For Amazon, the artificial intelligence-driven technology could dramatically reduce labor spend and improve inventory management and overall in-store operations. In addition, it makes sense for the company to want to showcase the capabilities of JWO technology in as many stores as possible as other retailers mull whether to buy the tech. According to Bloomberg, Amazon Go collaborated with Starbucks to open a new store concept involving Just Walk Out technology, and Amazon works with third-party customers such as British grocery chain Sainsbury’s and airport c-store operator Hudson Group to enable select stores with Just Walk Out technology. Amazon One is now available at more than 70 Amazon physical retail stores and Whole Foods Market stores, along with third-party locations.
As for Amazon Fresh, JWO is poised to roll out in more of those stores as well.
“To date, we’ve opened 23 Amazon Fresh stores in the U.S. that enable customers to skip the checkout line thanks to our Just Walk Out technology or the Amazon Dash Cart,” Helbling says. “We look forward to bringing this convenient grocery shopping experience to even more customers in California, Illinois, New Jersey, Pennsylvania, Virginia and Washington state, where we’ve confirmed more Amazon Fresh stores will open.”
Last month, Amazon showed how serious it is about scaling its grocery business when it welcomed Tony Hoggett to its headquarters in Seattle.

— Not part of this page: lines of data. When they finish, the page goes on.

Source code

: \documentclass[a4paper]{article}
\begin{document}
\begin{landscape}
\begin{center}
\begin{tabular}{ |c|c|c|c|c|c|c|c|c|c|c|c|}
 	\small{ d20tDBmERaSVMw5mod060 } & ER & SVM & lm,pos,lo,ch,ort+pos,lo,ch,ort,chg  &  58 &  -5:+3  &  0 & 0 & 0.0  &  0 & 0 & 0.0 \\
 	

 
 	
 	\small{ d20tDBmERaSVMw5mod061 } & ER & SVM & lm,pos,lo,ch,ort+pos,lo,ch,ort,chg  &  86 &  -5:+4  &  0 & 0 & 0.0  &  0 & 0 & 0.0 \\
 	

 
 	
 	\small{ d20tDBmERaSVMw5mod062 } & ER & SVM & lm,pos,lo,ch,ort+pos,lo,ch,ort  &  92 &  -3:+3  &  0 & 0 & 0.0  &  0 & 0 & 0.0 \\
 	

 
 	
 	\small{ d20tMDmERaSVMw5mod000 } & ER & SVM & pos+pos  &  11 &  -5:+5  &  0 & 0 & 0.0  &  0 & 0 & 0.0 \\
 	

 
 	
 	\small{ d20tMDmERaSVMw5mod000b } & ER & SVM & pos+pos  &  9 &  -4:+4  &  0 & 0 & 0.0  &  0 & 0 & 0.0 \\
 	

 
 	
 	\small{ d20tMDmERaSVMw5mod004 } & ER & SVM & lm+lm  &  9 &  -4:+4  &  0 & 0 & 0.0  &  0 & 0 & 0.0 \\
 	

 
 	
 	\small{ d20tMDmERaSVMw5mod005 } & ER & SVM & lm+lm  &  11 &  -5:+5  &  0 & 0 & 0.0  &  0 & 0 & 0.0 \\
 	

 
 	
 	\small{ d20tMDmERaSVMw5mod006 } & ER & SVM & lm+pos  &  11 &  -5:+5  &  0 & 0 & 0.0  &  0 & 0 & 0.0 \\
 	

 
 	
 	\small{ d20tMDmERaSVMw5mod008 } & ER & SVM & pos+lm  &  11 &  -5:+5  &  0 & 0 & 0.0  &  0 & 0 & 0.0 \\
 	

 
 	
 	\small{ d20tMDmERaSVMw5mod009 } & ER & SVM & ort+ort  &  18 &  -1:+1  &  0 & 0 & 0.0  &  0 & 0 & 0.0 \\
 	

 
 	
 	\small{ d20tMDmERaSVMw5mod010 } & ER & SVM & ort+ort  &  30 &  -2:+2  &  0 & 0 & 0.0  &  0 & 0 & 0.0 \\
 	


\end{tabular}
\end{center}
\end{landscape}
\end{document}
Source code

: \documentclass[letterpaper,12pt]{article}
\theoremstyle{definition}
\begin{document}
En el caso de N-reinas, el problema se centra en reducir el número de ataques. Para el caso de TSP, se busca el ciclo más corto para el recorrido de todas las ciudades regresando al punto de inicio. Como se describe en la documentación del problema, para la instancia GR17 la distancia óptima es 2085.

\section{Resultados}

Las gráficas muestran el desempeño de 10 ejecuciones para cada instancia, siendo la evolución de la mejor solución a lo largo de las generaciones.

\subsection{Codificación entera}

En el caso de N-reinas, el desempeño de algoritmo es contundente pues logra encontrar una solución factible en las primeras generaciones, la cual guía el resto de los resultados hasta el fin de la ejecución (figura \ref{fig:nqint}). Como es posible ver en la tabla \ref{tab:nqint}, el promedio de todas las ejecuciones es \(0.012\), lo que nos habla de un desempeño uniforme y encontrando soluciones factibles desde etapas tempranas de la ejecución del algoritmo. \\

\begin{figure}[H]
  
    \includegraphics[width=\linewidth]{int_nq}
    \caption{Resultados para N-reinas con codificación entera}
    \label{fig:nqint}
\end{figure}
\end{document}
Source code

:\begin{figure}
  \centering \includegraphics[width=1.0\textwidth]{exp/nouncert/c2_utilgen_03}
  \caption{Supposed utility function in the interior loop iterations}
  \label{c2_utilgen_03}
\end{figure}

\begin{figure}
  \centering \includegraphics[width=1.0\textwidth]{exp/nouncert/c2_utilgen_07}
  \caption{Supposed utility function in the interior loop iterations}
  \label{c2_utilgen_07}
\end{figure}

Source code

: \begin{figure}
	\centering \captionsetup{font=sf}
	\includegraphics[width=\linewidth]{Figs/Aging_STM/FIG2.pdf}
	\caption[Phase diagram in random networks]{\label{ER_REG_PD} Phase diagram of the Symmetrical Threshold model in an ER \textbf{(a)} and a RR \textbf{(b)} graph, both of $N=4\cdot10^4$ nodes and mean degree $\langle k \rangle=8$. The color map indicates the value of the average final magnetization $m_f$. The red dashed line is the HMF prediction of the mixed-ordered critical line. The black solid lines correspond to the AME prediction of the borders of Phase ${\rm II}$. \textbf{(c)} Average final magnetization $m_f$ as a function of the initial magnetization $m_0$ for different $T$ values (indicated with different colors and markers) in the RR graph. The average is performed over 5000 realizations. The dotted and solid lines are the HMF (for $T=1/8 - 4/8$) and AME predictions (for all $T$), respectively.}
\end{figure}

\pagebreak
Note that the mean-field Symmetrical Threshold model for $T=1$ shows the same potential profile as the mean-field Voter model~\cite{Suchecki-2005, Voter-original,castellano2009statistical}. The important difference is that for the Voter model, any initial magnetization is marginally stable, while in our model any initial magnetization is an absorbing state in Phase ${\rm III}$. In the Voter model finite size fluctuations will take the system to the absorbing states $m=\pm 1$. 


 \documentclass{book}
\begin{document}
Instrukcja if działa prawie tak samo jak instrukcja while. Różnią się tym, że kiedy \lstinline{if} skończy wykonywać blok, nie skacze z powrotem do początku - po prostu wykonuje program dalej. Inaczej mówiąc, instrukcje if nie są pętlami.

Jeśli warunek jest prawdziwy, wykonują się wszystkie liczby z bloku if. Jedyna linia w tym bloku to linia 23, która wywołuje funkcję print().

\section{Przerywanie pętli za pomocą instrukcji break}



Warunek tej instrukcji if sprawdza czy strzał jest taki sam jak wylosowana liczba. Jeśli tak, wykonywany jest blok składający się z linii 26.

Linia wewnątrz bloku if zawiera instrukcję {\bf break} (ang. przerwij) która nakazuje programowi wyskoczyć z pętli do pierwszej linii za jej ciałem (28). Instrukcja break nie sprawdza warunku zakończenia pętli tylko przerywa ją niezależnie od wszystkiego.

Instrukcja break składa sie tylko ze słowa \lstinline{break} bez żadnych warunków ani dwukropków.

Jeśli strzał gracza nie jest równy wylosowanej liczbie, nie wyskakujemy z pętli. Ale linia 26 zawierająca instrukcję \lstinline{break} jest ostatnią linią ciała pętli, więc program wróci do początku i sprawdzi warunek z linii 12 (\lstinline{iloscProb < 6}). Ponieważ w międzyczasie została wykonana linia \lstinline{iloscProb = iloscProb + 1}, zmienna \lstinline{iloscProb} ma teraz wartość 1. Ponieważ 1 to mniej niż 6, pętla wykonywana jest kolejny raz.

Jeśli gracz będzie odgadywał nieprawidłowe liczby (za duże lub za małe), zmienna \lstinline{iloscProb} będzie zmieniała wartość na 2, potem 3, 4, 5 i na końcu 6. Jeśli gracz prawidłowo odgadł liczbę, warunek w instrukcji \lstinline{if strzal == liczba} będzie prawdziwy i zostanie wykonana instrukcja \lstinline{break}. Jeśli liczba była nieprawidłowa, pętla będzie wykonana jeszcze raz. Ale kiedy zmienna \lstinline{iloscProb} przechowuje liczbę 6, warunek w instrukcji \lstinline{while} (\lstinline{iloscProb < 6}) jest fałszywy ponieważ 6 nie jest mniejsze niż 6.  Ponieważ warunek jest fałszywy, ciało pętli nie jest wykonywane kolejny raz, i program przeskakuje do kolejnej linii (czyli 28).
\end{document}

Hoggett had been with Tesco, the United Kingdom’s biggest food retailer, for more than 31 years and was chief strategy and innovation director. Hoggett has joined Amazon as SVP of physical stores, reporting to Dave Clark, chief executive of its worldwide consumer business.
In a Jan. 7 LinkedIn post, Hoggett wrote: “Well, today is officially my last day at Tesco. It’s time for me to say farewell to a truly amazing set of work colleagues. … I wish you all the very best of luck for the future. Hello to the Amazon team, very excited to be working with you all.”
Hoggett had a reputation at Tesco for running exceptional multiformat retail operations, a perfect fit for Amazon’s grocery ambitions. He will need to partner with Helbling and Landry as the company looks to scale its grocery business over the next three to five years.
Helbling says that he’s focused on applying learnings as the company continues to open more grocery stores.
“All customers want a neighborhood grocery store that offers a broad selection of high-quality foods available at low prices, and a convenient shopping experience,” he continues. “Our Amazon Fresh stores deliver on that. But we also recognize that each community where we open a store is unique and has different needs. We focus on listening to customer feedback and adjust selection based on what we’re hearing to meet the needs of customers shopping that store. For example, at our Amazon Fresh store in Seattle, we kept hearing from customers that they wanted collard greens in our prepared foods hot bar, so we added them to our menu.”